Federal Court of Australia

Waterproofing Technologies Pty Limited v Perri (No 5) [2025] FCA 986

File number(s):

NSD 660 of 2021

Judgment of:

MOORE J

Date of judgment:

20 August 2025

Catchwords:

PRACTICE AND PROCEDURE – security for costs – whether risk that applicants will be unable to meet an order for costs – where first applicant has substantial assets but second applicant does not – whether first applicant should provide an undertaking – where undertaking proffered by Group Managing Director apparently on behalf of another entity – proffering of undertaking not found to constitute an admission – where insolvency of certain group companies insufficient to call into question solvency of other group companies without further evidence – where undertakings need to be perfected – where the applicants’ written submissions require further explanation in light of potentially misleading statements as to the true financial position of the applicants

Cases cited:

Big Review TV Ltd (in liq) v FC Securities Pty Ltd (2025) FCA 222

Waterproofing Technologies Pty Limited v Perri (No 3) [2025] FCA 934

Division:

General Division

Registry:

New South Wales

National Practice Area:

Commercial and Corporations

Sub-area:

Corporations and Corporate Insolvency

Number of paragraphs:

26

Date of hearing:

1 May 2025

Counsel for the Applicants:

Mr J Simpkins

Solicitor for the Applicants:

McCabes Lawyers

Counsel for the First, Second, Third, Sixth, Eighth and Eleventh Respondents:

Mr S Horgan KC and Mr A Ford

Solicitor for the First, Second, Third, Sixth, Eighth and Eleventh Respondents:

Greenwich Legal

Counsel for the Ninth Respondent:

Mr L Magowan

Solicitor for the Ninth Respondent:

Schembri + McCluskys

ORDERS

NSD 660 of 2021

BETWEEN:

WATERPROOFING TECHNOLOGIES PTY LTD ACN 152 481 215

First Applicant

POLYSEAL WATERPROOFING VICTORIA PTY LTD ACN 086 669 650

Second Applicant

AND:

LUIGI PERRI

First Respondent

CCBM BARE PTY LTD ACN 162 850 731

Second Respondent

MILLENIUM HOMES PTY LTD ACN 096 371 667 (and others named in the Schedule)

Third Respondent

order made by:

MOORE J

DATE OF ORDER:

20 August 2025

THE COURT ORDERS THAT:

1.    The proceedings be listed for a case management hearing on 26 August 2025 at 9:30 am for the making of any orders consequent upon these reasons for judgment.

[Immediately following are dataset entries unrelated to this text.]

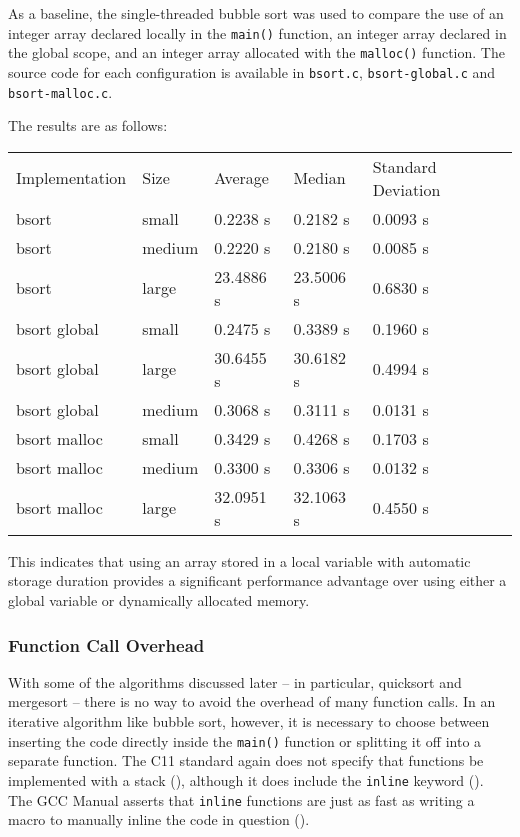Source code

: \documentclass{article}
\begin{document}
As a baseline, the single-threaded bubble sort was used to compare the
use of an integer array declared locally in the \texttt{main()}
function, an integer array declared in the global scope, and an
integer array allocated with the \texttt{malloc()} function. The
source code for each configuration is available in \texttt{bsort.c},
\texttt{bsort-global.c} and \texttt{bsort-malloc.c}. \bigskip

The results are as follows:
\begin{center}
\begin{tabular}{lllll}
 Implementation  &  Size & Average  &  Median     &  Standard Deviation             \\
 bsort           &  small    &  0.2238 s   &  0.2182 s            &  0.0093 s  \\
 bsort           &  medium   &  0.2220 s   &  0.2180 s            &  0.0085 s  \\
 bsort           &  large    &  23.4886 s  &  23.5006 s           &  0.6830 s  \\
 bsort global    &  small    &  0.2475 s   &  0.3389 s            &
 0.1960 s  \\
bsort global    &  large    &  30.6455 s  &  30.6182 s           &  0.4994 s  \\
 bsort global    &  medium   &  0.3068 s   &  0.3111 s            &  0.0131 s  \\
 bsort malloc    &  small    &  0.3429 s   &  0.4268 s            &  0.1703 s  \\
 bsort malloc    &  medium   &  0.3300 s   &  0.3306 s            &
 0.0132 s  \\
bsort malloc    &  large    &  32.0951 s  &  32.1063 s           &  0.4550 s  \\
\end{tabular}
\end{center}\bigskip

This indicates that using an array stored in a local variable with automatic storage
duration provides a significant performance advantage over using
either a global variable or dynamically allocated memory.

\subsubsection{Function Call Overhead}
With some of the algorithms discussed later -- in particular,
quicksort and mergesort -- there is no way to avoid the overhead of
many function calls. In an iterative algorithm like bubble sort,
however, it is necessary to choose between inserting the code directly inside
the \texttt{main()} function or splitting it off into a separate
function. The C11 standard again does not specify that functions be
implemented with a stack (\cite[\S 6.7.6.3]{CStd}), although it does
include the \texttt{inline} keyword (\cite[\S 6.4.1, \S
6.7.4]{CStd}). The GCC Manual asserts that \texttt{inline} functions
are just as fast as writing a macro to manually inline the code in
question (\cite[\S 6.39]{GCCMan}).
\end{document}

2.    By 4:00 pm on 22 August 2025, the applicants inform the respondents and the Court whether the undertakings contemplated in these reasons for judgment will be provided, and (if not) indicate the applicants’ position on the question of security for costs in light of these reasons for judgment.

3.    By 4:00 pm on 22 August 2025, the applicants file and serve an affidavit explaining the circumstances in which the submissions in paragraphs [57] and [59] of the applicants’ written submissions dated 28 April 2025 came to be made.

Note:    Entry of orders is dealt with in Rule 39.32 of the Federal Court Rules 2011.

REASONS FOR JUDGMENT

MOORE J:

1    This is the third judgment dealing with interlocutory applications heard by me at an omnibus hearing. It should be read with Waterproofing Technologies Pty Limited v Perri (No 3) [2025] FCA 934, and terms defined in that judgment and used in this judgment have the same meaning. This judgment concerns the interlocutory application of the Perri Parties for orders that the applicants in the proceedings provide security for their costs.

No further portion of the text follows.